Destraduções: as invasões alemãs das reservas indianas

Poucas disciplinas são mais úteis do que a Geografia e a História para quem lida com textos. O conhecimento do contexto é o que diferencia tradutores do tradutor do Google, não o conhecimento puramente linguístico e terminológico. Em seguir uma regras, o computador ganha fácil com seus algoritmos; nem vou comentar a capacidade de acumular informações terminológicas.

Nossa vantagem humana ainda é a de nos colocarmos no mundo e sabermos identificar o discurso e não apenas o mero texto. E o Google já faz melhor do que quem traduz coisas como “invasões alemãs no Império Romano” (“Germanic invasions in the Roman Empire”!) e “reservas indianas” (“Indian reservations in the United States”!).
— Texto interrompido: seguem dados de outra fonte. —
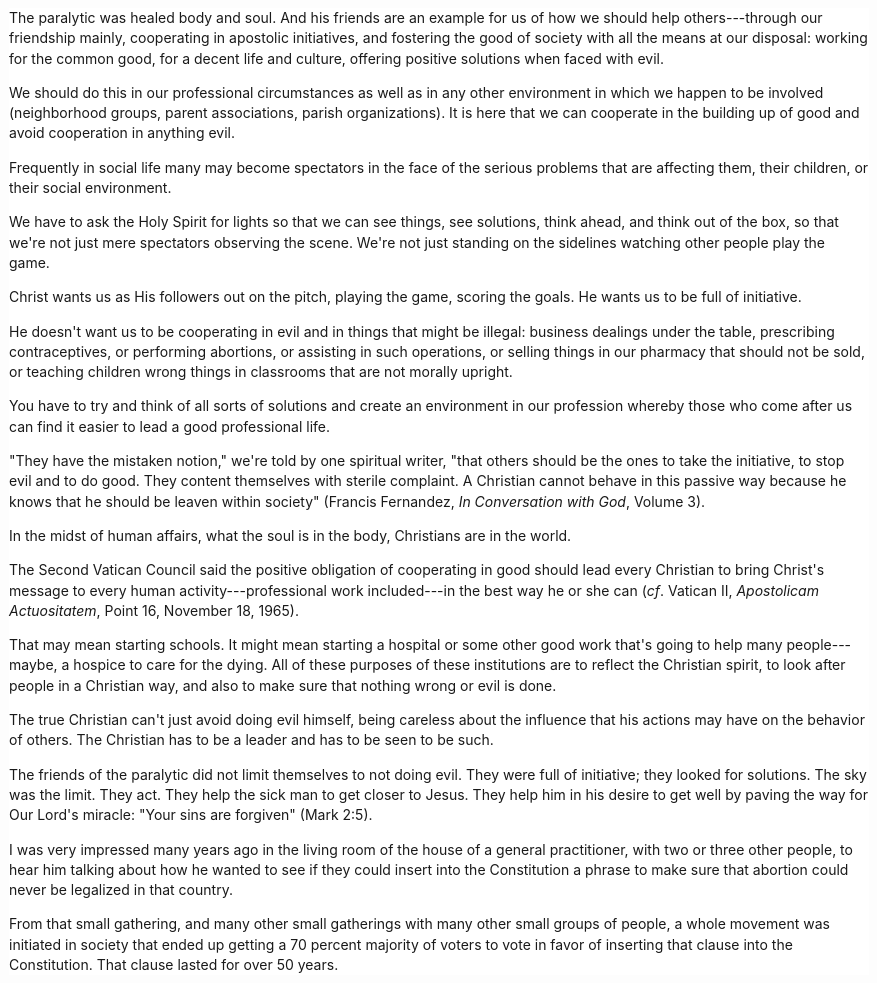 The paralytic was healed body and soul. And his friends are an example for us of how we should help others---through our friendship mainly, cooperating in apostolic initiatives, and fostering the good of society with all the means at our disposal: working for the common good, for a decent life and culture, offering positive solutions when faced with evil.

We should do this in our professional circumstances as well as in any other environment in which we happen to be involved (neighborhood groups, parent associations, parish organizations). It is here that we can cooperate in the building up of good and avoid cooperation in anything evil.

Frequently in social life many may become spectators in the face of the serious problems that are affecting them, their children, or their social environment.

We have to ask the Holy Spirit for lights so that we can see things, see solutions, think ahead, and think out of the box, so that we\'re not just mere spectators observing the scene. We\'re not just standing on the sidelines watching other people play the game.

Christ wants us as His followers out on the pitch, playing the game, scoring the goals. He wants us to be full of initiative.

He doesn\'t want us to be cooperating in evil and in things that might be illegal: business dealings under the table, prescribing contraceptives, or performing abortions, or assisting in such operations, or selling things in our pharmacy that should not be sold, or teaching children wrong things in classrooms that are not morally upright.

You have to try and think of all sorts of solutions and create an environment in our profession whereby those who come after us can find it easier to lead a good professional life.

"They have the mistaken notion," we\'re told by one spiritual writer, "that others should be the ones to take the initiative, to stop evil and to do good. They content themselves with sterile complaint. A Christian cannot behave in this passive way because he knows that he should be leaven within society" (Francis Fernandez, *In* *Conversation with God*, Volume 3).

In the midst of human affairs, what the soul is in the body, Christians are in the world.

The Second Vatican Council said the positive obligation of cooperating in good should lead every Christian to bring Christ\'s message to every human activity---professional work included---in the best way he or she can (*cf*. Vatican II, *Apostolicam Actuositatem*, Point 16, November 18, 1965).

That may mean starting schools. It might mean starting a hospital or some other good work that\'s going to help many people---maybe, a hospice to care for the dying. All of these purposes of these institutions are to reflect the Christian spirit, to look after people in a Christian way, and also to make sure that nothing wrong or evil is done.

The true Christian can\'t just avoid doing evil himself, being careless about the influence that his actions may have on the behavior of others. The Christian has to be a leader and has to be seen to be such.

The friends of the paralytic did not limit themselves to not doing evil. They were full of initiative; they looked for solutions. The sky was the limit. They act. They help the sick man to get closer to Jesus. They help him in his desire to get well by paving the way for Our Lord\'s miracle: "Your sins are forgiven" (Mark 2:5).

I was very impressed many years ago in the living room of the house of a general practitioner, with two or three other people, to hear him talking about how he wanted to see if they could insert into the Constitution a phrase to make sure that abortion could never be legalized in that country.

From that small gathering, and many other small gatherings with many other small groups of people, a whole movement was initiated in society that ended up getting a 70 percent majority of voters to vote in favor of inserting that clause into the Constitution. That clause lasted for over 50 years.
Claro, o estudo de História e Geografia no ensino médio não sana todas a necessidades de tradutores, jornalistas e redatores – e outros profissionais –, é uma necessidade permanente. Mas a sua extinção da grade é um grande passo na direção errada. Surpreende (minto!) que logo jornalistas defendam a erradicação destas disciplinas contextualizantes, que necessitam tanto e e tantos mostram conhecer tão pouco, mas também o silêncio de tradutores, redatores e outros profissionais do texto.